Look below for the line holding "-How long other" and the line holding "3. 不感兴趣的其他领域，对". Repeat those two and everything between, exactly.

▶ Data shown
++++++++++
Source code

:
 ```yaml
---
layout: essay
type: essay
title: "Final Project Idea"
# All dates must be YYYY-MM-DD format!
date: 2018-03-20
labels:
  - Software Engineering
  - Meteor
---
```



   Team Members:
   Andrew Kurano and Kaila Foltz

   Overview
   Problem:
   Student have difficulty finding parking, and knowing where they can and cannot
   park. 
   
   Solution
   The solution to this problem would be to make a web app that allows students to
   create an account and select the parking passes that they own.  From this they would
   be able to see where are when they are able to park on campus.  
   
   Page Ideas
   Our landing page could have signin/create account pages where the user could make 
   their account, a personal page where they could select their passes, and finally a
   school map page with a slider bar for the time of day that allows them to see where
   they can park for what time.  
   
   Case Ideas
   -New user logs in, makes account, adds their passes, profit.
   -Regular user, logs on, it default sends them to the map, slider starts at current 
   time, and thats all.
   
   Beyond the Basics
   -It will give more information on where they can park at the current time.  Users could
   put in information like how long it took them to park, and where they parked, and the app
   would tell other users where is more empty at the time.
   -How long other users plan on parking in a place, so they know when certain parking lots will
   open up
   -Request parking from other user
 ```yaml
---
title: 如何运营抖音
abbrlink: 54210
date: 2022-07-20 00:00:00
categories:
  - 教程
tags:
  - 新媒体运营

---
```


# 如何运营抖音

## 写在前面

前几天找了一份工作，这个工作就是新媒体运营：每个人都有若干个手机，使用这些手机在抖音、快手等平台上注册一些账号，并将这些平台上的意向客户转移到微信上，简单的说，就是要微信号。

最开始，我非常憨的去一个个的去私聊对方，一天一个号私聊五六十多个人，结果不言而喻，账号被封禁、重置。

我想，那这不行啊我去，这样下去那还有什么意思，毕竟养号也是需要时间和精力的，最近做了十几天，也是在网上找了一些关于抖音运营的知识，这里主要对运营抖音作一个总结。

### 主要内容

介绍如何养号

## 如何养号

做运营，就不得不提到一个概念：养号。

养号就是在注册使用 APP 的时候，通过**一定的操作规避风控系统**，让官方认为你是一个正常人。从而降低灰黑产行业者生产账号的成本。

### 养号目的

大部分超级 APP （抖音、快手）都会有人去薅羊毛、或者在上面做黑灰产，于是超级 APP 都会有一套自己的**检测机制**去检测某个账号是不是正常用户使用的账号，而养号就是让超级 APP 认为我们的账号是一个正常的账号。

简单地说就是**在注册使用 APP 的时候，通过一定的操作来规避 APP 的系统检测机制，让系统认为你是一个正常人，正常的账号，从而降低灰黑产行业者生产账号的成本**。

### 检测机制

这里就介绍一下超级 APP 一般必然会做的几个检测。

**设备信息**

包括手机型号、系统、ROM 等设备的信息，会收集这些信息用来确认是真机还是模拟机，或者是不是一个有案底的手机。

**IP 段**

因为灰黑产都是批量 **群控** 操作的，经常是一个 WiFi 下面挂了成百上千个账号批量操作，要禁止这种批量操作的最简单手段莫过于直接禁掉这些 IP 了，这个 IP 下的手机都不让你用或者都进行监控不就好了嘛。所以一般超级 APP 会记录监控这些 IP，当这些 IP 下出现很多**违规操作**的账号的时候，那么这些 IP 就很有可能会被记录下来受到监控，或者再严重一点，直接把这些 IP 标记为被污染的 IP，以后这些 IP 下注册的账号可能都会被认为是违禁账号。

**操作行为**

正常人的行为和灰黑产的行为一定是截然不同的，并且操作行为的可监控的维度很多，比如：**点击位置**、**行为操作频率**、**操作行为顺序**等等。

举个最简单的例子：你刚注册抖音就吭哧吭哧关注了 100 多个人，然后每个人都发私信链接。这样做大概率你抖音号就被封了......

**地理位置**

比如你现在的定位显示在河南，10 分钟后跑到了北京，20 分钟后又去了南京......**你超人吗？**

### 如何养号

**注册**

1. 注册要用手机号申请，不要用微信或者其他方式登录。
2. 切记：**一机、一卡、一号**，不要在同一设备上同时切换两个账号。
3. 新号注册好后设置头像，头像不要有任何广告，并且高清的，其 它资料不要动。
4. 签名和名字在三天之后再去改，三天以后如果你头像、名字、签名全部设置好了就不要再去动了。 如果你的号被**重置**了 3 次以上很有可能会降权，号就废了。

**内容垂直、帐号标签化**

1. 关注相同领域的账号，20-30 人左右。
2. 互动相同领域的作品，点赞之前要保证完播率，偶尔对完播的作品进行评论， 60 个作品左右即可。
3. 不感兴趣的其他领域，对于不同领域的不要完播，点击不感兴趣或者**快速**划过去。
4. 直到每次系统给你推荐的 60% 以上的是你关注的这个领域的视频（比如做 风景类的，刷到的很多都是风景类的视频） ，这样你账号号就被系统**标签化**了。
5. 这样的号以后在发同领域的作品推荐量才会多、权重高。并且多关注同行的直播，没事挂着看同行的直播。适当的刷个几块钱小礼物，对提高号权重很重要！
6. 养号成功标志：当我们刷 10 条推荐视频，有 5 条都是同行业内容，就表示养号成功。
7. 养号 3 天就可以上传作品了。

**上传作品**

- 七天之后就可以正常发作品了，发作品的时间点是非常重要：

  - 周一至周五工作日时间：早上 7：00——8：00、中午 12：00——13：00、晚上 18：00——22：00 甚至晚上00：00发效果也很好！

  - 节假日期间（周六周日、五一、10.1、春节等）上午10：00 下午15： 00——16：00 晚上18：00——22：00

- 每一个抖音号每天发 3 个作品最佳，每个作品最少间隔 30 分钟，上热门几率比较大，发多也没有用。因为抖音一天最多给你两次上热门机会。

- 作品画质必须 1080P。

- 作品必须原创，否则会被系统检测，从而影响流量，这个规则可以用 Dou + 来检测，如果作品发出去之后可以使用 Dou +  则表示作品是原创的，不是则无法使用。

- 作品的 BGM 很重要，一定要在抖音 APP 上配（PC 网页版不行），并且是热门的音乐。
++++++++++
▶ Result of this task
   -How long other users plan on parking in a place, so they know when certain parking lots will
   open up
   -Request parking from other user
 ```yaml
---
title: 如何运营抖音
abbrlink: 54210
date: 2022-07-20 00:00:00
categories:
  - 教程
tags:
  - 新媒体运营

---
```


# 如何运营抖音

## 写在前面

前几天找了一份工作，这个工作就是新媒体运营：每个人都有若干个手机，使用这些手机在抖音、快手等平台上注册一些账号，并将这些平台上的意向客户转移到微信上，简单的说，就是要微信号。

最开始，我非常憨的去一个个的去私聊对方，一天一个号私聊五六十多个人，结果不言而喻，账号被封禁、重置。

我想，那这不行啊我去，这样下去那还有什么意思，毕竟养号也是需要时间和精力的，最近做了十几天，也是在网上找了一些关于抖音运营的知识，这里主要对运营抖音作一个总结。

### 主要内容

介绍如何养号

## 如何养号

做运营，就不得不提到一个概念：养号。

养号就是在注册使用 APP 的时候，通过**一定的操作规避风控系统**，让官方认为你是一个正常人。从而降低灰黑产行业者生产账号的成本。

### 养号目的

大部分超级 APP （抖音、快手）都会有人去薅羊毛、或者在上面做黑灰产，于是超级 APP 都会有一套自己的**检测机制**去检测某个账号是不是正常用户使用的账号，而养号就是让超级 APP 认为我们的账号是一个正常的账号。

简单地说就是**在注册使用 APP 的时候，通过一定的操作来规避 APP 的系统检测机制，让系统认为你是一个正常人，正常的账号，从而降低灰黑产行业者生产账号的成本**。

### 检测机制

这里就介绍一下超级 APP 一般必然会做的几个检测。

**设备信息**

包括手机型号、系统、ROM 等设备的信息，会收集这些信息用来确认是真机还是模拟机，或者是不是一个有案底的手机。

**IP 段**

因为灰黑产都是批量 **群控** 操作的，经常是一个 WiFi 下面挂了成百上千个账号批量操作，要禁止这种批量操作的最简单手段莫过于直接禁掉这些 IP 了，这个 IP 下的手机都不让你用或者都进行监控不就好了嘛。所以一般超级 APP 会记录监控这些 IP，当这些 IP 下出现很多**违规操作**的账号的时候，那么这些 IP 就很有可能会被记录下来受到监控，或者再严重一点，直接把这些 IP 标记为被污染的 IP，以后这些 IP 下注册的账号可能都会被认为是违禁账号。

**操作行为**

正常人的行为和灰黑产的行为一定是截然不同的，并且操作行为的可监控的维度很多，比如：**点击位置**、**行为操作频率**、**操作行为顺序**等等。

举个最简单的例子：你刚注册抖音就吭哧吭哧关注了 100 多个人，然后每个人都发私信链接。这样做大概率你抖音号就被封了......

**地理位置**

比如你现在的定位显示在河南，10 分钟后跑到了北京，20 分钟后又去了南京......**你超人吗？**

### 如何养号

**注册**

1. 注册要用手机号申请，不要用微信或者其他方式登录。
2. 切记：**一机、一卡、一号**，不要在同一设备上同时切换两个账号。
3. 新号注册好后设置头像，头像不要有任何广告，并且高清的，其 它资料不要动。
4. 签名和名字在三天之后再去改，三天以后如果你头像、名字、签名全部设置好了就不要再去动了。 如果你的号被**重置**了 3 次以上很有可能会降权，号就废了。

**内容垂直、帐号标签化**

1. 关注相同领域的账号，20-30 人左右。
2. 互动相同领域的作品，点赞之前要保证完播率，偶尔对完播的作品进行评论， 60 个作品左右即可。
3. 不感兴趣的其他领域，对于不同领域的不要完播，点击不感兴趣或者**快速**划过去。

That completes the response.